Raul made rounds through the rest of the room, sending people home as he finished with them. When everyone was gone, Raul and I left Evelyn in the courtyard and went to his office, shimmying our way around three desks, four chairs, a photocopy machine, and cardboard boxes overflowing with paper in stacks. A woman, almost invisible in the clutter, tapped keys almost inaudibly at an old white Dell desktop computer at one of the desks. Raul asked her very politely if she could leave us, then shut the door behind her.

“So you’re the unbiased investigator,” he said, smiling.

I said nothing, but smiled back.

“We have our own file on this case. We’ve been documenting human rights violations in that community for five years—but the history goes back much farther. The landlords have had their ‘white guards’ and paramilitaries operating since forever. In 1994, the army and police walked right in and started working with them openly. Actually they were working together long before that.”

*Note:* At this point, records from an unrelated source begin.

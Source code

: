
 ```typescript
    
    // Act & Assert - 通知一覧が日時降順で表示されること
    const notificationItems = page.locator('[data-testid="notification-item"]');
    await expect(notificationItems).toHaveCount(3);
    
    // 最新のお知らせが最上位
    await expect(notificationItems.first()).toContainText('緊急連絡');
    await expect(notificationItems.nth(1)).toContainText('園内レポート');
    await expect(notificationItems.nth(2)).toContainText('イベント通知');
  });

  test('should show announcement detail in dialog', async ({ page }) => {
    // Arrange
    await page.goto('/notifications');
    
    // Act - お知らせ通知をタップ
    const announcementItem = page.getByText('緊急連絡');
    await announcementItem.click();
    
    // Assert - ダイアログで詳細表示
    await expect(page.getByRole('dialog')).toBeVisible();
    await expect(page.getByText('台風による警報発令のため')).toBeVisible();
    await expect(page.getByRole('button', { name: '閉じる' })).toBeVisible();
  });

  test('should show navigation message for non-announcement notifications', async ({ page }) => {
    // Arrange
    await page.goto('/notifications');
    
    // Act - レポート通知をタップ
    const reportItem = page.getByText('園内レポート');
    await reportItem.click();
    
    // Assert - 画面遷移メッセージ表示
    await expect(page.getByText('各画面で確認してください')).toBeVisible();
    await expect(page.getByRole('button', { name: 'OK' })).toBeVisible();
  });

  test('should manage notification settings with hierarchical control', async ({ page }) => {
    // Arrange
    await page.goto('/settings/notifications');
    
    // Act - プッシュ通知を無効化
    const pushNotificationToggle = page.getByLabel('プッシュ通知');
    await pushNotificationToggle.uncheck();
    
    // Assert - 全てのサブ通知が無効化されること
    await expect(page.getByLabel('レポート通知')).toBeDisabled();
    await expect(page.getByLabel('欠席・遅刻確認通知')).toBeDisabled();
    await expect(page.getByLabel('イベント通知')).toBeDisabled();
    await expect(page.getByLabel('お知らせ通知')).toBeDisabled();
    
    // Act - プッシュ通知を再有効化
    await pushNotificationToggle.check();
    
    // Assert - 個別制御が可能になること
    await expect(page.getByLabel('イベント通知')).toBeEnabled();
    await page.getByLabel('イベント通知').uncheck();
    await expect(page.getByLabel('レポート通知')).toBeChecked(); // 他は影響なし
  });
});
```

He took my passport, took a photocopy of it, cut out the picture, and set about making a laminated credential card for me as he spoke. When he finished that, he sat at the computer and prepared a letter of introduction to the community for me.

“The Zapatistas have had a strong organization there from the beginning as well, since the 1980s. Most of the community is solidly behind them. That’s why the situation there is so volatile. Add the border with Guatemala and the fact that the community is probably on top of an oil reserve—“

“—I’d heard that. Is it true?”

“It was prospected by PEMEX a few years ago but there was no drilling. You were just there. What did you see?”

“I didn’t see the community. Just the base.”

“Did you see the encampment outside the base?”

“No. What...?”

“There is an encampment outside the base, the community camps there to protest the presence of the military. They’ve been there for years. Observers camp there too. You’ll probably spend a night there. Or should.”

“Interesting.” But I needed specific information. I leafed through the folder. It contained account after account of specific human rights violations, threats, and harassment by the army and paramilitary against members of the community. It didn’t mention paramilitaries’ names, since they were often masked, and any photos that were in the folder weren’t good enough for me to identify any of them.

“Raul, is there any way I could find out whether the murder victims, Diaz and Gonzalez, were working with, or as, paramilitaries?”

“Them specifically? The only way is if people in the community recognize them. The community has its own investigation, you know. They probably even have an investigation commission for these murders.”

“Are they likely to talk to me?”

Raul smiled again. “It’s possible.”

He printed off the letter of intro, and gave me the copy. “Raul, could I use your computer?” He nodded, then sat politely and read while I used it.

This would probably be a heavily monitored computer, but Raul already had the encryption program installed. I just needed to use the keys off the disk to decrypt Maria's message.

“Darling, I hope you are having a good time and missing us as much as we are missing you. Uncle's family has been asking about you and they'd like to see you soon. I told them you'd be in touch when you were ready, but don't be surprised if you run into them. Also, I got through to your friend. He didn't pick up, and I didn't leave a message, but I think he should be home in the next few days.”